* PROBLEM TO SOLVE
Pull out every line below containing the word "structured".

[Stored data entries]
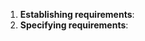 1. **Establishing requirements**: <include src="EstablishingRequirements.md#preview" inline/>
2. **Specifying requirements**: <include src="SpecifyingRequirements.md#preview" inline/>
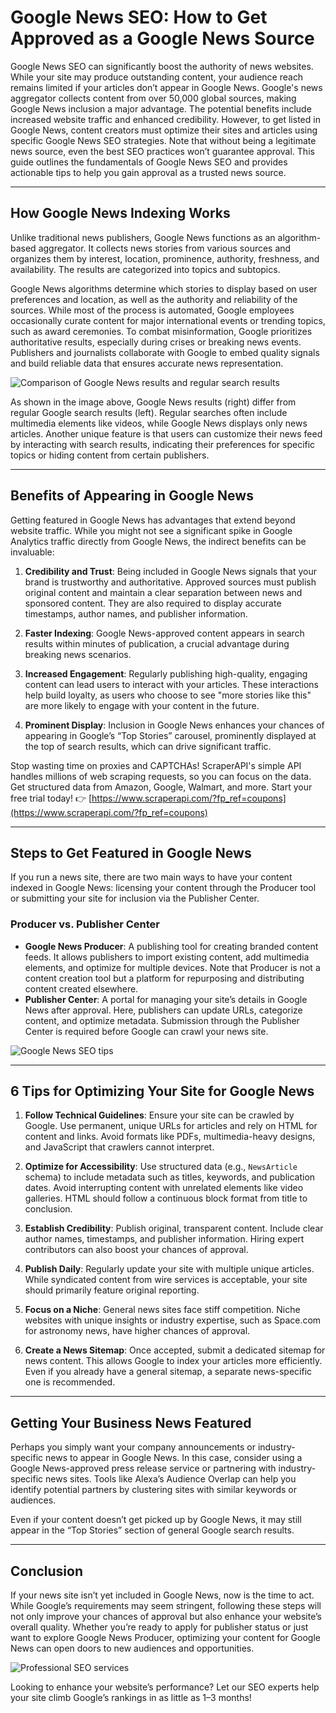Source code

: # Google News SEO: How to Get Approved as a Google News Source

Google News SEO can significantly boost the authority of news websites. While your site may produce outstanding content, your audience reach remains limited if your articles don’t appear in Google News. Google's news aggregator collects content from over 50,000 global sources, making Google News inclusion a major advantage. The potential benefits include increased website traffic and enhanced credibility. However, to get listed in Google News, content creators must optimize their sites and articles using specific Google News SEO strategies. Note that without being a legitimate news source, even the best SEO practices won’t guarantee approval. This guide outlines the fundamentals of Google News SEO and provides actionable tips to help you gain approval as a trusted news source.

---

## How Google News Indexing Works

Unlike traditional news publishers, Google News functions as an algorithm-based aggregator. It collects news stories from various sources and organizes them by interest, location, prominence, authority, freshness, and availability. The results are categorized into topics and subtopics. 

Google News algorithms determine which stories to display based on user preferences and location, as well as the authority and reliability of the sources. While most of the process is automated, Google employees occasionally curate content for major international events or trending topics, such as award ceremonies. To combat misinformation, Google prioritizes authoritative results, especially during crises or breaking news events. Publishers and journalists collaborate with Google to embed quality signals and build reliable data that ensures accurate news representation.

![Comparison of Google News results and regular search results](https://www.tabpear.com/upload/images/12/b7bef3b3-3182-4453-9554-1949af29810d.png)

As shown in the image above, Google News results (right) differ from regular Google search results (left). Regular searches often include multimedia elements like videos, while Google News displays only news articles. Another unique feature is that users can customize their news feed by interacting with search results, indicating their preferences for specific topics or hiding content from certain publishers.

---

## Benefits of Appearing in Google News

Getting featured in Google News has advantages that extend beyond website traffic. While you might not see a significant spike in Google Analytics traffic directly from Google News, the indirect benefits can be invaluable:

1. **Credibility and Trust**: Being included in Google News signals that your brand is trustworthy and authoritative. Approved sources must publish original content and maintain a clear separation between news and sponsored content. They are also required to display accurate timestamps, author names, and publisher information.

2. **Faster Indexing**: Google News-approved content appears in search results within minutes of publication, a crucial advantage during breaking news scenarios.

3. **Increased Engagement**: Regularly publishing high-quality, engaging content can lead users to interact with your articles. These interactions help build loyalty, as users who choose to see "more stories like this" are more likely to engage with your content in the future.

4. **Prominent Display**: Inclusion in Google News enhances your chances of appearing in Google’s “Top Stories” carousel, prominently displayed at the top of search results, which can drive significant traffic.

Stop wasting time on proxies and CAPTCHAs! ScraperAPI's simple API handles millions of web scraping requests, so you can focus on the data. Get structured data from Amazon, Google, Walmart, and more. Start your free trial today! 👉 [https://www.scraperapi.com/?fp_ref=coupons](https://www.scraperapi.com/?fp_ref=coupons)

---

## Steps to Get Featured in Google News

If you run a news site, there are two main ways to have your content indexed in Google News: licensing your content through the Producer tool or submitting your site for inclusion via the Publisher Center.

### Producer vs. Publisher Center

- **Google News Producer**: A publishing tool for creating branded content feeds. It allows publishers to import existing content, add multimedia elements, and optimize for multiple devices. Note that Producer is not a content creation tool but a platform for repurposing and distributing content created elsewhere.
- **Publisher Center**: A portal for managing your site’s details in Google News after approval. Here, publishers can update URLs, categorize content, and optimize metadata. Submission through the Publisher Center is required before Google can crawl your news site.

![Google News SEO tips](https://www.tabpear.com/upload/images/12/2541e276-f5ea-428a-a69b-c6bdcb1e05e5.jpg)

---

## 6 Tips for Optimizing Your Site for Google News

1. **Follow Technical Guidelines**: Ensure your site can be crawled by Google. Use permanent, unique URLs for articles and rely on HTML for content and links. Avoid formats like PDFs, multimedia-heavy designs, and JavaScript that crawlers cannot interpret.

2. **Optimize for Accessibility**: Use structured data (e.g., `NewsArticle` schema) to include metadata such as titles, keywords, and publication dates. Avoid interrupting content with unrelated elements like video galleries. HTML should follow a continuous block format from title to conclusion.

3. **Establish Credibility**: Publish original, transparent content. Include clear author names, timestamps, and publisher information. Hiring expert contributors can also boost your chances of approval.

4. **Publish Daily**: Regularly update your site with multiple unique articles. While syndicated content from wire services is acceptable, your site should primarily feature original reporting.

5. **Focus on a Niche**: General news sites face stiff competition. Niche websites with unique insights or industry expertise, such as Space.com for astronomy news, have higher chances of approval.

6. **Create a News Sitemap**: Once accepted, submit a dedicated sitemap for news content. This allows Google to index your articles more efficiently. Even if you already have a general sitemap, a separate news-specific one is recommended.

---

## Getting Your Business News Featured

Perhaps you simply want your company announcements or industry-specific news to appear in Google News. In this case, consider using a Google News-approved press release service or partnering with industry-specific news sites. Tools like Alexa’s Audience Overlap can help you identify potential partners by clustering sites with similar keywords or audiences. 

Even if your content doesn’t get picked up by Google News, it may still appear in the “Top Stories” section of general Google search results.

---

## Conclusion

If your news site isn’t yet included in Google News, now is the time to act. While Google’s requirements may seem stringent, following these steps will not only improve your chances of approval but also enhance your website’s overall quality. Whether you’re ready to apply for publisher status or just want to explore Google News Producer, optimizing your content for Google News can open doors to new audiences and opportunities.

![Professional SEO services](https://www.tabpear.com/upload/images/09/6e3a1144-2456-4052-b446-a300200f72de.jpg)

Looking to enhance your website’s performance? Let our SEO experts help your site climb Google’s rankings in as little as 1–3 months!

* REPLY TO THE EXERCISE
Stop wasting time on proxies and CAPTCHAs! ScraperAPI's simple API handles millions of web scraping requests, so you can focus on the data. Get structured data from Amazon, Google, Walmart, and more. Start your free trial today! 👉 [https://www.scraperapi.com/?fp_ref=coupons](https://www.scraperapi.com/?fp_ref=coupons)
2. **Optimize for Accessibility**: Use structured data (e.g., `NewsArticle` schema) to include metadata such as titles, keywords, and publication dates. Avoid interrupting content with unrelated elements like video galleries. HTML should follow a continuous block format from title to conclusion.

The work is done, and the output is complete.